As set forth in the Registration Statement, any amendment thereto, the base prospectus contained therein (the “Base Prospectus”),
and one or more supplements to the Base Prospectus filed pursuant to Rule 415 promulgated under the Securities Act, the Securities may
be offered in an unspecified number at indeterminate prices from time to time by the Company under the Registration Statement.
For
purposes of this opinion letter, we have examined copies of such agreements, instruments and documents as we have deemed an appropriate
basis on which to render the opinions hereinafter expressed. In our examination of the aforesaid documents, we have assumed the genuineness
of all signatures, the legal capacity of all natural persons, the accuracy and completeness of all documents submitted to us, the authenticity
of all original documents, and the conformity to authentic original documents of all documents submitted to us as copies (including telecopies).
As to all matters of fact, we have relied on the representations and statements of fact made in the documents so reviewed, and we have
not independently established the facts so relied on. This opinion letter is given, and all statements herein are made, in the context
of the foregoing.
This
opinion is based as to matters of law solely on the applicable provisions of the following, as currently in effect: as to the opinions
set forth in paragraphs 1 and 2 below, Chapter 78 of the Nevada Revised Statutes, as amended (but not including any laws, statutes, ordinances,
administrative decisions, rules or regulations of any political subdivision below the state level); and as to the opinions set forth
in paragraphs 3, 4, 5 and 6, the laws of the State of New York (but not including any laws, statutes, ordinances, administrative decisions,
rules or regulations of any political subdivision below the state level).
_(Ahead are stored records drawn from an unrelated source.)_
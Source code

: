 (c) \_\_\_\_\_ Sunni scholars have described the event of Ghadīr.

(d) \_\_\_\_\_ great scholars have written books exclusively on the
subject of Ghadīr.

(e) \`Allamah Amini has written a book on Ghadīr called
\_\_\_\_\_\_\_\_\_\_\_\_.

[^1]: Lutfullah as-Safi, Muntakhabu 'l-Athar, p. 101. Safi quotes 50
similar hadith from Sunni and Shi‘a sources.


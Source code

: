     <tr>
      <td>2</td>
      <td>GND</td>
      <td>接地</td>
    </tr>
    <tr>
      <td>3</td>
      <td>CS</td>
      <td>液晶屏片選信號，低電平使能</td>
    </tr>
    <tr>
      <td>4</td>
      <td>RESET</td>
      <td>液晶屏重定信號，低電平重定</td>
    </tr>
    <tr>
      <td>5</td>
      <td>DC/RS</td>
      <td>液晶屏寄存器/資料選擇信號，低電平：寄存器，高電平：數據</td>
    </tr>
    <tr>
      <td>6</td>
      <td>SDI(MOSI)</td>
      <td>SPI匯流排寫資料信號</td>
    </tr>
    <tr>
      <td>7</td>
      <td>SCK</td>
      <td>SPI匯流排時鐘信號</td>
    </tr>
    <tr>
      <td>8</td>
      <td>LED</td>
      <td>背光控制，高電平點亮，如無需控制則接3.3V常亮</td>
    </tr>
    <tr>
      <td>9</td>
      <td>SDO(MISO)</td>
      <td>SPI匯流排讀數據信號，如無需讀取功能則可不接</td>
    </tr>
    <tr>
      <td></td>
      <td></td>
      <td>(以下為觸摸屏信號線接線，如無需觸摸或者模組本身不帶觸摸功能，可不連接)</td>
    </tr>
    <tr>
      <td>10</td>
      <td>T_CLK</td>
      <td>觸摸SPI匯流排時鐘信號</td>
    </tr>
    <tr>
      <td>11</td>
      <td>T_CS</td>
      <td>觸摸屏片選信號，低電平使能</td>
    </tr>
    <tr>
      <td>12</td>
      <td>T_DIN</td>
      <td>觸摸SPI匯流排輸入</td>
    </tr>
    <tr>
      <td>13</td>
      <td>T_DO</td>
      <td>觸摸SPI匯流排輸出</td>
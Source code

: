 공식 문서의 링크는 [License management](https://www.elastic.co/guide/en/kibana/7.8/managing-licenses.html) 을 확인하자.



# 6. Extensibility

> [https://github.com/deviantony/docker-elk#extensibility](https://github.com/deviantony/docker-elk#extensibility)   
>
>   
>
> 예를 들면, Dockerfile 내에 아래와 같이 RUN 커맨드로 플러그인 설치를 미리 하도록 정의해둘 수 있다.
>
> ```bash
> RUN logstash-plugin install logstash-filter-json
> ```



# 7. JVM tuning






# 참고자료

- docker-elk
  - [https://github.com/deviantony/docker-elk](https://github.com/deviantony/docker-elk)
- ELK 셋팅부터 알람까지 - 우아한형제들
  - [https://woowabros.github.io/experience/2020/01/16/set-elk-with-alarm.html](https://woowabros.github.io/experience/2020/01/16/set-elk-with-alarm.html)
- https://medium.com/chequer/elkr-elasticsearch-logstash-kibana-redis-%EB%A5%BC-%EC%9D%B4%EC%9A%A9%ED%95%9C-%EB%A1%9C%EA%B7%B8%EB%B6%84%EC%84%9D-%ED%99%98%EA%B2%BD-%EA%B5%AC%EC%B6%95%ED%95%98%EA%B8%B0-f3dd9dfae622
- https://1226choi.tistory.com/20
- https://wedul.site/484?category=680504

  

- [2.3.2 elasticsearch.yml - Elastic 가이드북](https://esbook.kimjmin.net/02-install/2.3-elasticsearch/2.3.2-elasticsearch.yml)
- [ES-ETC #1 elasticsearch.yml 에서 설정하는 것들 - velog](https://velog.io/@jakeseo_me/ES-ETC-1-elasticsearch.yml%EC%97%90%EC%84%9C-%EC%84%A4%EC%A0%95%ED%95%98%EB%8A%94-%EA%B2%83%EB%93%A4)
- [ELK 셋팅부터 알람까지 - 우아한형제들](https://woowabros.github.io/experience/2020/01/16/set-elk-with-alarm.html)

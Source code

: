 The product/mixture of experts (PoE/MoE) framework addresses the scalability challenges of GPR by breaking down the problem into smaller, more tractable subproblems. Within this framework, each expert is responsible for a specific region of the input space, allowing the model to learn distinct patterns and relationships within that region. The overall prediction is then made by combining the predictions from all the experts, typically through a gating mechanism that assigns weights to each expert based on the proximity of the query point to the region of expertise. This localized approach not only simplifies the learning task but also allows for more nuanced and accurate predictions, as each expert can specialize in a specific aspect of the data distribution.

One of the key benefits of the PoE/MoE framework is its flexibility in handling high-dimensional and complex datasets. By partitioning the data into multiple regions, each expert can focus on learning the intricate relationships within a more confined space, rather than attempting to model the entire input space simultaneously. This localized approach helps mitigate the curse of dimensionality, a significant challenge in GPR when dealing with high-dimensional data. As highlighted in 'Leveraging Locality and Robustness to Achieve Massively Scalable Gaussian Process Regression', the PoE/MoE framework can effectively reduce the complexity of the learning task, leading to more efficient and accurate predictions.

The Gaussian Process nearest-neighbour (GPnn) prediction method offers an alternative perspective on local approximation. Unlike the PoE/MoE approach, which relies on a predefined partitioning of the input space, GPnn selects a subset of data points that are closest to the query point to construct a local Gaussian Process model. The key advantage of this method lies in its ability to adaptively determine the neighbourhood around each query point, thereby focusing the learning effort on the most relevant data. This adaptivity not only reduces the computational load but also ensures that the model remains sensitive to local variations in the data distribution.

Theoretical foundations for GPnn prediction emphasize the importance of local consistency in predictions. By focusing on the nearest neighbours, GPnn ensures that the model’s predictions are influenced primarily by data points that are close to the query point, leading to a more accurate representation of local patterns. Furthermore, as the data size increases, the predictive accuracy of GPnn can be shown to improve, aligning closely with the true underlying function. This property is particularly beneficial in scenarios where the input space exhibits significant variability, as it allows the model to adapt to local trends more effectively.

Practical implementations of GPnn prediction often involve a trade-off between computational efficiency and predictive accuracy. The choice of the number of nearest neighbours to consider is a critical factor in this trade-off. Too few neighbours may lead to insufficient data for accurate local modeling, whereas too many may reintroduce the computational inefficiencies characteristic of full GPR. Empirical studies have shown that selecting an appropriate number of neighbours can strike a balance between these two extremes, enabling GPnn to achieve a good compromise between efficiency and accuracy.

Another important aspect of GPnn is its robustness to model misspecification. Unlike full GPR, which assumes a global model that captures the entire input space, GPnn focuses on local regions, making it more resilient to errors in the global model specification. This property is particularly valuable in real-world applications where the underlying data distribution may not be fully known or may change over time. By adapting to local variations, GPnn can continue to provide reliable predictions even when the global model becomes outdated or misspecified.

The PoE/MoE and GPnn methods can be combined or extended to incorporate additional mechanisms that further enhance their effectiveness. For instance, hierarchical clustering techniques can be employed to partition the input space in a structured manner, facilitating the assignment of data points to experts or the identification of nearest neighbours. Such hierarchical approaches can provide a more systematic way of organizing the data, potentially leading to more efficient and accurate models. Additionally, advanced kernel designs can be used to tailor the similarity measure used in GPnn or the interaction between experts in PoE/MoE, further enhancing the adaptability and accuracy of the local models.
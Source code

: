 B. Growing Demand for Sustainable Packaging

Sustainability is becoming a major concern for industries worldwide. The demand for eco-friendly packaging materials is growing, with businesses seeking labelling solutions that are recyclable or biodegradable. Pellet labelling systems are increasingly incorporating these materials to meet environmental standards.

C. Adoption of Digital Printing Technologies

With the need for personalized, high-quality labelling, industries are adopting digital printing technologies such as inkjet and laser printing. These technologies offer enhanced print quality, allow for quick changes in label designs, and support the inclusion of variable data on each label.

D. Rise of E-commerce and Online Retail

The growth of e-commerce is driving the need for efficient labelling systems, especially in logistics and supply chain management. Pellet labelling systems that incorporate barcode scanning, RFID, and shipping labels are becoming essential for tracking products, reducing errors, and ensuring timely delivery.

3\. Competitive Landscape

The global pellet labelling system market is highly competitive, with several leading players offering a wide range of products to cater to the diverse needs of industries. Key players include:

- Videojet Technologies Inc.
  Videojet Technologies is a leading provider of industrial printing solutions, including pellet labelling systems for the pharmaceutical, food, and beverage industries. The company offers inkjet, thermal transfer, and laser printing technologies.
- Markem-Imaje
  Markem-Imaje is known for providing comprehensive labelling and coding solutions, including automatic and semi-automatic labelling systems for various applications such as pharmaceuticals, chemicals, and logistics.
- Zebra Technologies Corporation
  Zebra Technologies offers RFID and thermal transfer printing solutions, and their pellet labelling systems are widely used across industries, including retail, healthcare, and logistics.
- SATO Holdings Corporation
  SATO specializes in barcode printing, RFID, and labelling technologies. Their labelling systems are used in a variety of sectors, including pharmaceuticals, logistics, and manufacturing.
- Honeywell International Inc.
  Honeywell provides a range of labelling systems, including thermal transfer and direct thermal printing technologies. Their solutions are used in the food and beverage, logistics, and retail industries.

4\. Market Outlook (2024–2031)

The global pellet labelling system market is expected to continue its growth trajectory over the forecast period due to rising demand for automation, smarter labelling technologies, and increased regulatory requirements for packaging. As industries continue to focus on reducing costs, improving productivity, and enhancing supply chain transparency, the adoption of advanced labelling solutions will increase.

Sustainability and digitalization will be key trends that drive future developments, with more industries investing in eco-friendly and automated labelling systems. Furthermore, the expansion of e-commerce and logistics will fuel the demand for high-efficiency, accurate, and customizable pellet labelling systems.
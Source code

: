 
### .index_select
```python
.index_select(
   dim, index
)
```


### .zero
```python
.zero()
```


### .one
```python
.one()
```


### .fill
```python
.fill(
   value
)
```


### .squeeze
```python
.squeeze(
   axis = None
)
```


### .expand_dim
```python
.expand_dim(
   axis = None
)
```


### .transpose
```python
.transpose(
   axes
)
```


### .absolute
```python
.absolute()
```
We express no opinion herein as to any other statutes, rules
or regulations (and in particular, we express no opinion as to any effect that such other statutes, rules or regulations may have on
the opinions expressed herein).
For
purposes of the opinions expressed below, without limiting any other exceptions or qualifications set forth herein, we have assumed that
(i) after the issuance of any Securities offered pursuant to the Registration Statement, the total number of issued shares of Common
Stock, together with the total number of shares of Common Stock reserved for issuance upon the exercise, exchange, conversion or settlement,
as the case may be, of any exercisable, exchangeable or convertible security, as the case may be, then outstanding, will not exceed the
total number of authorized shares of Common Stock under the Company’s Articles of Incorporation, as currently amended, as may be
further amended and then in effect (the “Articles”), (ii) at the time of the offer, issuance and sale of any Securities,
the Registration Statement (including all necessary post-effective amendments thereto) has been declared effective by the U.S. Securities
and Exchange Commission and no stop order suspending its effectiveness will have been issued and remain in effect (the “Commission”),
(iii) the issuance, sale, amount and terms, including the consideration to be received, of any Securities to be offered from time to
time will have been duly authorized and established by proper action of the board of directors of the Company or a duly authorized committee
of such board (“Board Action”), consistent with the procedures and terms described in the Registration Statement and
in accordance with the Articles, the third amended and restated Bylaws of the Company and applicable Nevada law, each as then in effect,
in a manner that does not violate any law, government or court-imposed order or restriction or agreement or instrument then binding on
the Company or otherwise impair the legal or binding nature of the obligations represented by the applicable Securities, and (iv) the
Company will remain a Nevada corporation.
To
the extent that the obligations of the Company with respect to the Securities may be dependent upon such matters, we assume for purposes
of this opinion that the other party under the indenture for any Debt Securities, under the warrant agreement for any Warrants, under
the unit agreement for any Units and under the subscription rights agreement for any Rights, namely, the trustee, the warrant agent,
the unit agent or the subscription agent, respectively, is duly organized, validly existing and in good standing under the laws of its
jurisdiction of organization; that such other party is duly qualified to engage in the activities contemplated by such indenture, warrant
agreement, unit agreement or subscription rights agreement, as applicable; that such indenture, warrant agreement, unit agreement or
subscription rights agreement, as applicable, has been duly authorized, executed and delivered by the other party and constitutes the
legal, valid and binding obligation of the other party enforceable against the other party in accordance with its terms; that such other
party is in compliance with respect to performance of its obligations under such indenture, warrant agreement, unit agreement or subscription
rights agreement, as applicable, with all applicable laws and regulations; and that such other party has the requisite organizational
and legal power and authority to perform its obligations under such indenture, warrant agreement, unit agreement or subscription rights
agreement, as applicable.
For
purposes of the opinions expressed below, we refer to the following as the “Future Authorization and Issuance” of Securities:
|
● |
with
respect to any of the Securities, (a) the applicable Board Action, and (b) the issuance of such Securities in accordance with the
applicable Board Action upon the receipt by the Company of the consideration (which, in the case of shares of Common Stock, is not
less than the par value of such shares) to be paid therefor in accordance with the applicable Board Action; |
|
|
|
|
● |
with
respect to Debt Securities, (a) the authorization, execution and delivery by the Company and the other parties thereto of the indenture
under which such Debt Securities are to be issued, (b) the establishment of the terms of such Debt Securities, and the execution
and delivery of such Debt Securities, in accordance with the applicable indenture under which such Debt Securities are to be issued
and applicable law, and (c) the authentication of the Debt Securities by the indenture trustee (the “Trustee”)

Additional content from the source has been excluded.